(MATERIAL TO PROCESS Opens)

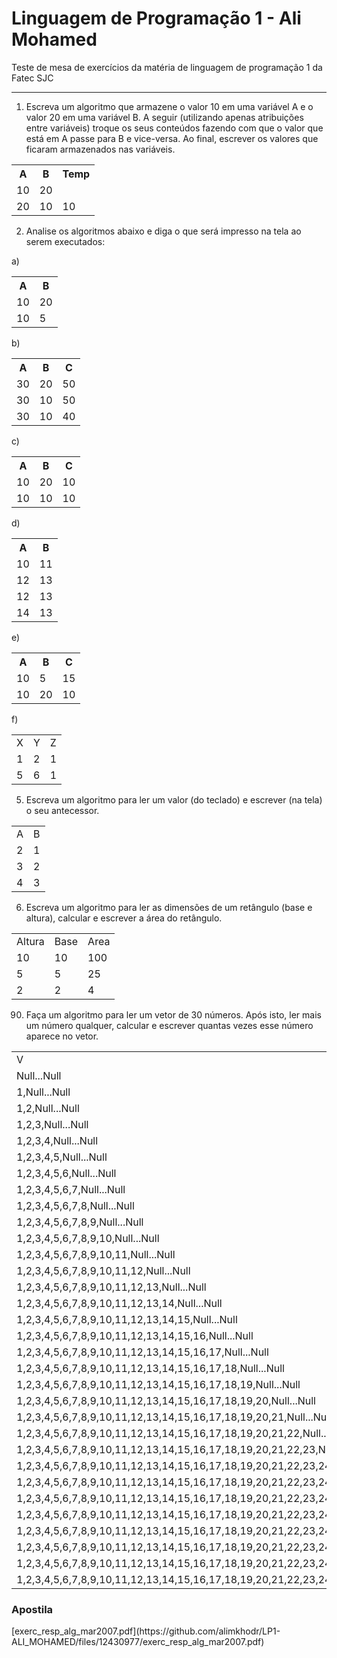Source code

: <h1>Linguagem de Programação 1 - Ali Mohamed</h1>
Teste de mesa de exercícios da matéria de linguagem de programação 1 da Fatec SJC
<hr>

1) Escreva um algoritmo que armazene o valor 10 em uma variável A e o valor 20 em uma variável B.
A seguir (utilizando apenas atribuições entre variáveis) troque os seus conteúdos fazendo com que o
valor que está em A passe para B e vice-versa. Ao final, escrever os valores que ficaram armazenados
nas variáveis. 
<table>
    <tr>
        <th>A</th>
        <th>B</th>
        <th>Temp</th>
    </tr>
    <tr>
        <td>10</td>
        <td>20</td>
        <td></td>
    </tr>
    <tr>
        <td>20</td>
        <td>10</td>
        <td>10</td>
    </tr>
</table>

2) Analise os algoritmos abaixo e diga o que será impresso na tela ao serem executados:

a)
<table>
    <tr>
        <th>A</th>
        <th>B</th>
    </tr>
    <tr>
        <td>10</td>
        <td>20</td>
    </tr>
    <tr>
        <td>10</td>
        <td>5</td>
    </tr>
</table>
b)
<table>
    <tr>
        <th>A</th>
        <th>B</th>
        <th>C</th>
    </tr>
    <tr>
        <td>30</td>
        <td>20</td>
        <td>50</td>
    </tr>
    <tr>
        <td>30</td>
        <td>10</td>
        <td>50</td>
    </tr>
        <tr>
        <td>30</td>
        <td>10</td>
        <td>40</td>
    </tr>
</table>
c)
<table>
    <tr>
        <th>A</th>
        <th>B</th>
        <th>C</th>
    </tr>
    <tr>
        <td>10</td>
        <td>20</td>
        <td>10</td>
    </tr>
    <tr>
        <td>10</td>
        <td>10</td>
        <td>10</td>
    </tr>
</table>
d)
<table>
    <tr>
        <th>A</th>
        <th>B</th>
    </tr>
    <tr>
        <td>10</td>
        <td>11</td>
    </tr>
    <tr>
        <td>12</td>
        <td>13</td>
    </tr>
        <tr>
        <td>12</td>
        <td>13</td>
    </tr>
        </tr>
        <tr>
        <td>14</td>
        <td>13</td>
    </tr>
</table>
e)
<table>
    <tr>
        <th>A</th>
        <th>B</th>
        <th>C</th>
    </tr>
    <tr>
        <td>10</td>
        <td>5</td>
        <td>15</td>
    </tr>
    <tr>
        <td>10</td>
        <td>20</td>
        <td>10</td>
    </tr>
</table>
f)
<table>
    <tr>
        <td>X</td>
        <td>Y</td>
        <td>Z</td>
    </tr>
    <tr>
        <td>1</td>
        <td>2</td>
        <td>1</td>
    </tr>
    <tr>
        <td>5</td>
        <td>6</td>
        <td>1</td>
    </tr>
</table>

5) Escreva um algoritmo para ler um valor (do teclado) e escrever (na tela) o seu antecessor.
<table>
    <tr>
        <td>A</td>
        <td>B</td>
    </tr>
    <tr>
        <td>2</td>
        <td>1</td>
    </tr>
    <tr>
        <td>3</td>
        <td>2</td>
    </tr>
    <tr>
        <td>4</td>
        <td>3</td>
    </tr>
</table>

6) Escreva um algoritmo para ler as dimensões de um retângulo (base e altura), calcular e escrever a 
área do retângulo.
<table>
    <tr>
        <td>Altura</td>
        <td>Base</td>
        <td>Area</td>
    </tr>
    <tr>
        <td>10</td>
        <td>10</td>
        <td>100</td>
    </tr>
        <tr>
        <td>5</td>
        <td>5</td>
        <td>25</td>
    </tr>
            <tr>
        <td>2</td>
        <td>2</td>
        <td>4</td>
    </tr>
</table>

90) Faça um algoritmo para ler um vetor de 30 números. Após isto, ler mais um número qualquer, 
calcular e escrever quantas vezes esse número aparece no vetor.
<table>
    <tr>
        <td>V</td>
        <td>N</td>
        <td>qtd</td>
    </tr>
        <tr>
        <td>Null...Null</td>
        <td>Null</td>
        <td>0</td>
    </tr>
    <tr>
        <td>1,Null...Null</td>
        <td>Null</td>
        <td>0</td>
    </tr>
    <tr>
        <td>1,2,Null...Null</td>
        <td>Null</td>
        <td>0</td>
    </tr>
    <tr>
        <td>1,2,3,Null...Null</td>
        <td>Null</td>
        <td>0</td>
    </tr>
        <tr>
        <td>1,2,3,4,Null...Null</td>
        <td>Null</td>
        <td>0</td>
    </tr>
        <tr>
        <td>1,2,3,4,5,Null...Null</td>
        <td>Null</td>
        <td>0</td>
    </tr>
        <tr>
        <td>1,2,3,4,5,6,Null...Null</td>
        <td>Null</td>
        <td>0</td>
    </tr>
        <tr>
        <td>1,2,3,4,5,6,7,Null...Null</td>
        <td>Null</td>
        <td>0</td>
    </tr>
        <tr>
        <td>1,2,3,4,5,6,7,8,Null...Null</td>
        <td>Null</td>
        <td>0</td>
    </tr>
    <tr>
        <td>1,2,3,4,5,6,7,8,9,Null...Null</td>
        <td>Null</td>
        <td>0</td>
    </tr>
    <tr>
        <td>1,2,3,4,5,6,7,8,9,10,Null...Null</td>
        <td>Null</td>
        <td>0</td>
    </tr>
    <tr>
        <td>1,2,3,4,5,6,7,8,9,10,11,Null...Null</td>
        <td>Null</td>
        <td>0</td>
    </tr>
    <tr>
        <td>1,2,3,4,5,6,7,8,9,10,11,12,Null...Null</td>
        <td>Null</td>
        <td>0</td>
    </tr>
        <tr>
        <td>1,2,3,4,5,6,7,8,9,10,11,12,13,Null...Null</td>
        <td>Null</td>
        <td>0</td>
    </tr>
        <tr>
        <td>1,2,3,4,5,6,7,8,9,10,11,12,13,14,Null...Null</td>
        <td>Null</td>
        <td>0</td>
    </tr>
    <tr>
        <td>1,2,3,4,5,6,7,8,9,10,11,12,13,14,15,Null...Null</td>
        <td>Null</td>
        <td>0</td>
    </tr>
    <tr>
        <td>1,2,3,4,5,6,7,8,9,10,11,12,13,14,15,16,Null...Null</td>
        <td>Null</td>
        <td>0</td>
    </tr>
    <tr>
        <td>1,2,3,4,5,6,7,8,9,10,11,12,13,14,15,16,17,Null...Null</td>
        <td>Null</td>
        <td>0</td>
    </tr>
        <tr>
        <td>1,2,3,4,5,6,7,8,9,10,11,12,13,14,15,16,17,18,Null...Null</td>
        <td>Null</td>
        <td>0</td>
    </tr>
    <tr>
        <td>1,2,3,4,5,6,7,8,9,10,11,12,13,14,15,16,17,18,19,Null...Null</td>
        <td>Null</td>
        <td>0</td>
    </tr>
    <tr>
        <td>1,2,3,4,5,6,7,8,9,10,11,12,13,14,15,16,17,18,19,20,Null...Null</td>
        <td>Null</td>
        <td>0</td>
    </tr>
    <tr>
        <td>1,2,3,4,5,6,7,8,9,10,11,12,13,14,15,16,17,18,19,20,21,Null...Null</td>
        <td>Null</td>
        <td>0</td>
    </tr>
    <tr>
        <td>1,2,3,4,5,6,7,8,9,10,11,12,13,14,15,16,17,18,19,20,21,22,Null...Null</td>
        <td>Null</td>
        <td>0</td>
    </tr>
    <tr>
        <td>1,2,3,4,5,6,7,8,9,10,11,12,13,14,15,16,17,18,19,20,21,22,23,Null...Null</td>
        <td>Null</td>
        <td>0</td>
    </tr>
    <tr>
        <td>1,2,3,4,5,6,7,8,9,10,11,12,13,14,15,16,17,18,19,20,21,22,23,24,Null...Null</td>
        <td>Null</td>
        <td>0</td>
    </tr>
    <tr>
        <td>1,2,3,4,5,6,7,8,9,10,11,12,13,14,15,16,17,18,19,20,21,22,23,24,25,Null...Null</td>
        <td>Null</td>
        <td>0</td>
    </tr>
    <tr>
        <td>1,2,3,4,5,6,7,8,9,10,11,12,13,14,15,16,17,18,19,20,21,22,23,24,25,26,Null...Null</td>
        <td>Null</td>
        <td>0</td>
    </tr>
    <tr>
        <td>1,2,3,4,5,6,7,8,9,10,11,12,13,14,15,16,17,18,19,20,21,22,23,24,25,26,27,Null...Null</td>
        <td>Null</td>
        <td>0</td>
    </tr>
    <tr>
        <td>1,2,3,4,5,6,7,8,9,10,11,12,13,14,15,16,17,18,19,20,21,22,23,24,25,26,27,28,Null,Null</td>
        <td>Null</td>
        <td>0</td>
    </tr>
    <tr>
        <td>1,2,3,4,5,6,7,8,9,10,11,12,13,14,15,16,17,18,19,20,21,22,23,24,25,26,27,29,Null</td>
        <td>Null</td>
        <td>0</td>
    </tr>
    <tr>
        <td>1,2,3,4,5,6,7,8,9,10,11,12,13,14,15,16,17,18,19,20,21,22,23,24,25,26,27,29,30</td>
        <td>Null</td>
        <td>0</td>
    </tr>
    <tr>
        <td>1,2,3,4,5,6,7,8,9,10,11,12,13,14,15,16,17,18,19,20,21,22,23,24,25,26,27,29,30</td>
        <td>2</td>
        <td>1</td>
    </tr>
</table>

<h3>Apostila</h3>
[exerc_resp_alg_mar2007.pdf](https://github.com/alimkhodr/LP1-ALI_MOHAMED/files/12430977/exerc_resp_alg_mar2007.pdf)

(MATERIAL TO PROCESS Closes)

WORK REQUIRED:
Looking at the material above, please state how many lines include the string "valor", and give only that number.

SOLUTION:
3